Task to carry out: Where the data below begins, start duplicating lines exactly, and finish with the line containing "O próximo passo"; add nothing else. Leave the pictures out.

╭─ Dataset

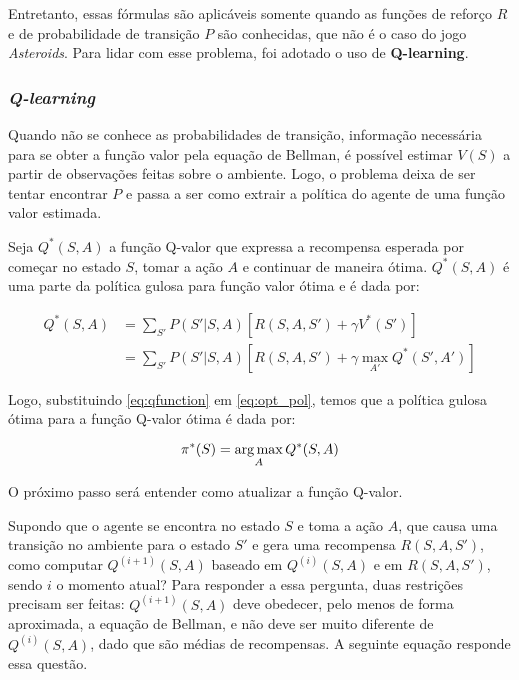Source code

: Entretanto, essas fórmulas são aplicáveis somente quando as funções de reforço $R$ e de probabilidade de transição $P$ são conhecidas, que não é o caso do jogo \textit{Asteroids}. Para lidar com esse problema, foi adotado o uso de \textbf{Q-learning}.

\subsubsection{\textit{Q-learning}}
\label{sec:ql}

Quando não se conhece as probabilidades de transição, informação necessária para se obter a função valor pela equação de Bellman, é possível estimar $V(S)$ a partir de observações feitas sobre o ambiente. Logo, o problema deixa de ser tentar encontrar $P$ e passa a ser como extrair a política do agente de uma função valor estimada.

Seja $Q^{*}(S,A)$ a função Q-valor que expressa a recompensa esperada por começar no estado $S$, tomar a ação $A$ e continuar de maneira ótima. $Q^{*}(S,A)$ é uma parte da política gulosa para função valor ótima e é dada por:

\begin{equation} \label{eq:qfunction}
\begin{align*}
Q^{*}(S,A) &= \sum_{S'}P(S'|S,A)[R(S,A,S') + \gamma V^{*}(S')] \\
        &= \sum_{S'}P(S'|S,A)[R(S,A,S') + \gamma \max_{A'}Q^{*}(S',A')]
\end{align*}
\end{equation}

Logo, substituindo \ref{eq:qfunction} em \ref{eq:opt_pol}, temos que a política gulosa ótima para a função Q-valor ótima é dada por:

\begin{equation} \label{eq:q_opt_pol}
\pi^{*}(S) = \operatorname*{arg\,max}_{A}Q^{*}(S,A)
\end{equation}

O próximo passo será entender como atualizar a função Q-valor.

Supondo que o agente se encontra no estado $S$ e toma a ação $A$, que causa uma transição no ambiente para o estado $S'$ e gera uma recompensa $R(S,A,S')$, como computar $Q^{(i+1)}(S,A)$ baseado em $Q^{(i)}(S,A)$ e em $R(S,A,S')$, sendo $i$ o momento atual? Para responder a essa pergunta, duas restrições precisam ser feitas: $Q^{(i+1)}(S,A)$ deve obedecer, pelo menos de forma aproximada, a equação de Bellman, e não deve ser muito diferente de $Q^{(i)}(S,A)$, dado que são médias de recompensas. A seguinte equação responde essa questão.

╰─

Answer space:
Source code

: Entretanto, essas fórmulas são aplicáveis somente quando as funções de reforço $R$ e de probabilidade de transição $P$ são conhecidas, que não é o caso do jogo \textit{Asteroids}. Para lidar com esse problema, foi adotado o uso de \textbf{Q-learning}.

\subsubsection{\textit{Q-learning}}
\label{sec:ql}

Quando não se conhece as probabilidades de transição, informação necessária para se obter a função valor pela equação de Bellman, é possível estimar $V(S)$ a partir de observações feitas sobre o ambiente. Logo, o problema deixa de ser tentar encontrar $P$ e passa a ser como extrair a política do agente de uma função valor estimada.

Seja $Q^{*}(S,A)$ a função Q-valor que expressa a recompensa esperada por começar no estado $S$, tomar a ação $A$ e continuar de maneira ótima. $Q^{*}(S,A)$ é uma parte da política gulosa para função valor ótima e é dada por:

\begin{equation} \label{eq:qfunction}
\begin{align*}
Q^{*}(S,A) &= \sum_{S'}P(S'|S,A)[R(S,A,S') + \gamma V^{*}(S')] \\
        &= \sum_{S'}P(S'|S,A)[R(S,A,S') + \gamma \max_{A'}Q^{*}(S',A')]
\end{align*}
\end{equation}

Logo, substituindo \ref{eq:qfunction} em \ref{eq:opt_pol}, temos que a política gulosa ótima para a função Q-valor ótima é dada por:

\begin{equation} \label{eq:q_opt_pol}
\pi^{*}(S) = \operatorname*{arg\,max}_{A}Q^{*}(S,A)
\end{equation}

O próximo passo será entender como atualizar a função Q-valor.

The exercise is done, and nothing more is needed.